Notice that all of these are serious events. If you’ve lost your job, tap that emergency fund to avoid going into debt during your search. When I was a teenager, my dad was laid off. He used the college savings account (this was before the days of 529 plans) to pay the mortgage and grocery bills while he looked for work.

I know two people who had heart attacks and used all of their emergency funds to cover medical bills and living expenses while they recovered.

I live in earthquake country, which means I could lose everything at any moment. That’s one reason I want to keep my emergency fund online – I can access it from anywhere in the world. In a natural disaster, my local bank branches could be closed for several days.

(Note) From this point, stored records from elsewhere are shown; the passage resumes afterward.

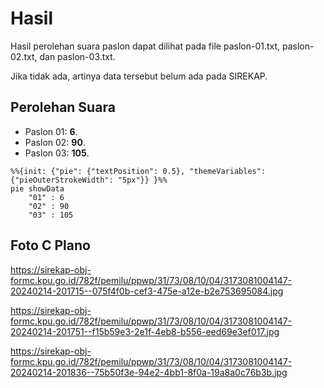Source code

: # Hasil

Hasil perolehan suara paslon dapat dilihat pada file paslon-01.txt, paslon-02.txt, dan paslon-03.txt.

Jika tidak ada, artinya data tersebut belum ada pada SIREKAP.

## Perolehan Suara

 * Paslon 01: **6**.
 * Paslon 02: **90**.
 * Paslon 03: **105**.

```mermaid
%%{init: {"pie": {"textPosition": 0.5}, "themeVariables": {"pieOuterStrokeWidth": "5px"}} }%%
pie showData
    "01" : 6
    "02" : 90
    "03" : 105
```
## Foto C Plano

https://sirekap-obj-formc.kpu.go.id/782f/pemilu/ppwp/31/73/08/10/04/3173081004147-20240214-201715--075f4f0b-cef3-475e-a12e-b2e753695084.jpg

https://sirekap-obj-formc.kpu.go.id/782f/pemilu/ppwp/31/73/08/10/04/3173081004147-20240214-201751--f15b59e3-2e1f-4eb8-b556-eed69e3ef017.jpg

https://sirekap-obj-formc.kpu.go.id/782f/pemilu/ppwp/31/73/08/10/04/3173081004147-20240214-201836--75b50f3e-94e2-4bb1-8f0a-19a8a0c76b3b.jpg
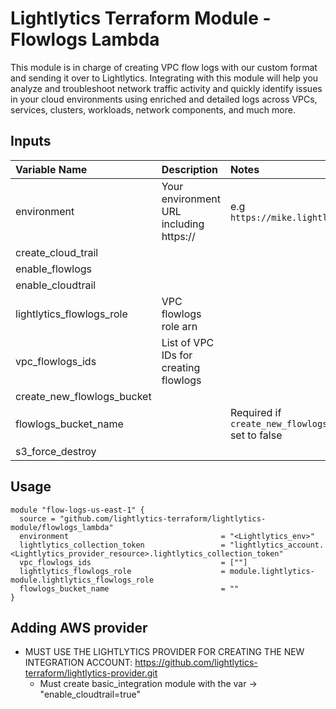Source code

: Lightlytics Terraform Module - Flowlogs Lambda
===========
This module is in charge of creating VPC flow logs with our custom format and sending it over to Lightlytics. 
Integrating with this module will help you analyze and troubleshoot network traffic activity and quickly identify issues in your cloud environments using enriched and detailed logs across VPCs, services, clusters, workloads, network components, and much more.

Inputs
------
| Variable Name                     | Description                             | Notes                                                                        | Type           | Required? | Default |
| :-------------------------------- | :-------------------------------------  | :----------------------------------------------------------------------------|:---------------|:--------- |:--------|
| environment                       | Your environment URL including https:// | e.g `https://mike.lightlytics.com`                                           | `string`       | Yes       | n/a  |
| create_cloud_trail                |                                         |                                                                              | `bool`         | No        | `false` |
| enable_flowlogs                   |                                         |                                                                              | `bool`         | No        | `true`  |
| enable_cloudtrail                 |                                         |                                                                              | `bool`         | No        | `true`  |
| lightlytics_flowlogs_role         | VPC flowlogs role arn                   |																				 | `string`       | Yes       | n/a  |
| vpc_flowlogs_ids					| List of VPC IDs for creating flowlogs   |   																			 | `list(string)` | No        | n/a  |
| create_new_flowlogs_bucket		|                                         |                                                                      	     | `bool`         | No        | `false` |
| flowlogs_bucket_name              |                                         | Required if `create_new_flowlogs_bucket` set to false                        | `string`       | No        | n/a  |    
| s3_force_destroy                  |                                         |                                                                              | `bool`         | No        | `true`  |


Usage
-----

```hcl
module "flow-logs-us-east-1" {
  source = "github.com/lightlytics-terraform/lightlytics-module/flowlogs_lambda"
  environment                                  = "<Lightlytics_env>"
  lightlytics_collection_token                 = "lightlytics_account.<Lightlytics_provider_resource>.lightlytics_collection_token"
  vpc_flowlogs_ids                             = [""]
  lightlytics_flowlogs_role                    = module.lightlytics-module.lightlytics_flowlogs_role
  flowlogs_bucket_name                         = ""
}
```


Adding AWS provider
-----

- MUST USE THE LIGHTLYTICS PROVIDER FOR CREATING THE NEW INTEGRATION ACCOUNT:
  https://github.com/lightlytics-terraform/lightlytics-provider.git
  - Must create basic_integration module with the var -> "enable_cloudtrail=true"
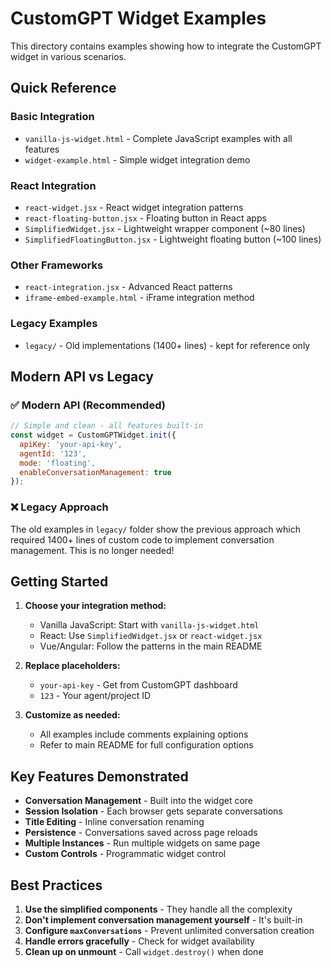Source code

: # CustomGPT Widget Examples

This directory contains examples showing how to integrate the CustomGPT widget in various scenarios.

## Quick Reference

### Basic Integration
- `vanilla-js-widget.html` - Complete JavaScript examples with all features
- `widget-example.html` - Simple widget integration demo

### React Integration
- `react-widget.jsx` - React widget integration patterns
- `react-floating-button.jsx` - Floating button in React apps
- `SimplifiedWidget.jsx` - Lightweight wrapper component (~80 lines)
- `SimplifiedFloatingButton.jsx` - Lightweight floating button (~100 lines)

### Other Frameworks
- `react-integration.jsx` - Advanced React patterns
- `iframe-embed-example.html` - iFrame integration method

### Legacy Examples
- `legacy/` - Old implementations (1400+ lines) - kept for reference only

## Modern API vs Legacy

### ✅ Modern API (Recommended)
```javascript
// Simple and clean - all features built-in
const widget = CustomGPTWidget.init({
  apiKey: 'your-api-key',
  agentId: '123',
  mode: 'floating',
  enableConversationManagement: true
});
```

### ❌ Legacy Approach
The old examples in `legacy/` folder show the previous approach which required 1400+ lines of custom code to implement conversation management. This is no longer needed!

## Getting Started

1. **Choose your integration method:**
   - Vanilla JavaScript: Start with `vanilla-js-widget.html`
   - React: Use `SimplifiedWidget.jsx` or `react-widget.jsx`
   - Vue/Angular: Follow the patterns in the main README

2. **Replace placeholders:**
   - `your-api-key` - Get from CustomGPT dashboard
   - `123` - Your agent/project ID

3. **Customize as needed:**
   - All examples include comments explaining options
   - Refer to main README for full configuration options

## Key Features Demonstrated

- **Conversation Management** - Built into the widget core
- **Session Isolation** - Each browser gets separate conversations
- **Title Editing** - Inline conversation renaming
- **Persistence** - Conversations saved across page reloads
- **Multiple Instances** - Run multiple widgets on same page
- **Custom Controls** - Programmatic widget control

## Best Practices

1. **Use the simplified components** - They handle all the complexity
2. **Don't implement conversation management yourself** - It's built-in
3. **Configure `maxConversations`** - Prevent unlimited conversation creation
4. **Handle errors gracefully** - Check for widget availability
5. **Clean up on unmount** - Call `widget.destroy()` when done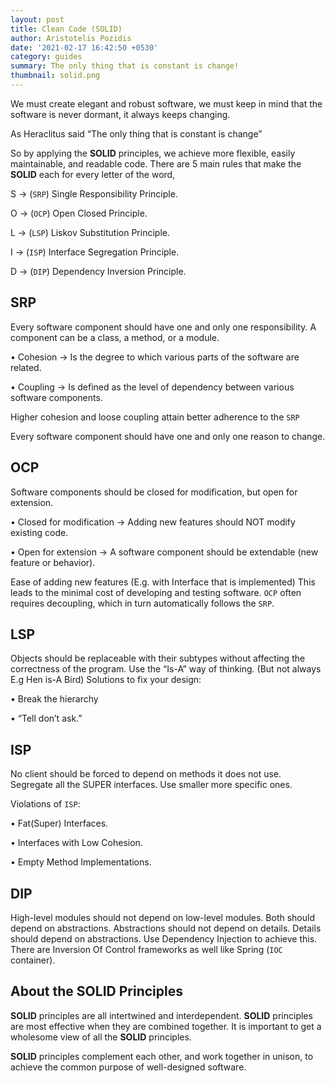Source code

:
 ```yaml
---
layout: post
title: Clean Code (SOLID)
author: Aristotelis Pozidis
date: '2021-02-17 16:42:50 +0530'
category: guides
summary: The only thing that is constant is change!
thumbnail: solid.png
---
```


We must create elegant and robust software, we must keep in mind that the software is never dormant, it always keeps changing.

As Heraclitus said “The only thing that is constant is change”

So by applying the **SOLID** principles, we achieve more flexible, easily maintainable, and readable code. 
There are 5 main rules that make the **SOLID** each for every letter of the word,

S	→ (`SRP`)	Single Responsibility Principle.

O	→ (`OCP`)	Open Closed Principle.

L	→ (`LSP`)	Liskov Substitution Principle.

I	→ (`ISP`)	Interface Segregation Principle.

D	→ (`DIP`)	Dependency Inversion Principle.

## SRP
Every software component should have one and only one responsibility.
A component can be a class, a method, or a module.

  • Cohesion → Is the degree to which various parts of the software are related.

  • Coupling → Is defined as the level of dependency between various software components.

Higher cohesion and loose coupling attain better adherence to the `SRP`

Every software component should have one and only one reason to change.

## OCP
Software components should be closed for modification, but open for extension.

  • Closed for modification → Adding new features should NOT modify existing code.

  • Open for extension → A software component should be extendable (new feature or behavior).

Ease of adding new features (E.g. with Interface that is implemented)
This leads to the minimal cost of developing and testing software.
`OCP` often requires decoupling, which in turn automatically follows the `SRP`.

## LSP
Objects should be replaceable with their subtypes without affecting the correctness of the program. Use the “Is-A” way of thinking. (But not always E.g Hen is-A Bird)
Solutions to fix your design:

  • Break the hierarchy

  • “Tell don’t ask.”

## ISP
No client should be forced to depend on methods it does not use.
Segregate all the SUPER interfaces. Use smaller more specific ones.

Violations of `ISP`:

  • Fat(Super) Interfaces.

  • Interfaces with Low Cohesion.

  • Empty Method Implementations.

## DIP
High-level modules should not depend on low-level modules. Both should depend on abstractions.
Abstractions should not depend on details. Details should depend on abstractions.
Use Dependency Injection to achieve this. There are Inversion Of Control frameworks as well like Spring (`IOC` container).

## About the **SOLID** Principles

**SOLID** principles are all intertwined and interdependent.
**SOLID** principles are most effective when they are combined together.
It is important to get a wholesome view of all the **SOLID** principles.

**SOLID** principles complement each other, and work together in unison, to achieve the common purpose of well-designed software.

I don’t own a home, but I would consider fires, sudden roof leaks, or home floods to be emergencies. Your insurance might cover it, but it’s good to have some money on hand until insurance pays up.

By emergency auto repair, I mean things like a new transmission for your primary car, not your standard oil change.

Emergency Fund Alternatives
If you own a home, you can use a HELOC to supplement your emergency fund. If you don’t own a home, keep a low-rate credit card somewhere safe so you can tap it if necessary. It’s best to have cash, but other alternatives are good if you don’t want to keep a lot of cash in a low rate account or haven’t yet built up a sizable reserve. In an extended emergency, they can also prevent you from running up much higher credit card debt that will take years to pay off.

If you’re single, you might not need a large emergency fund, but if anyone else is counting on you, start your savings as soon as possible. In this world, you never know when you’ll need it.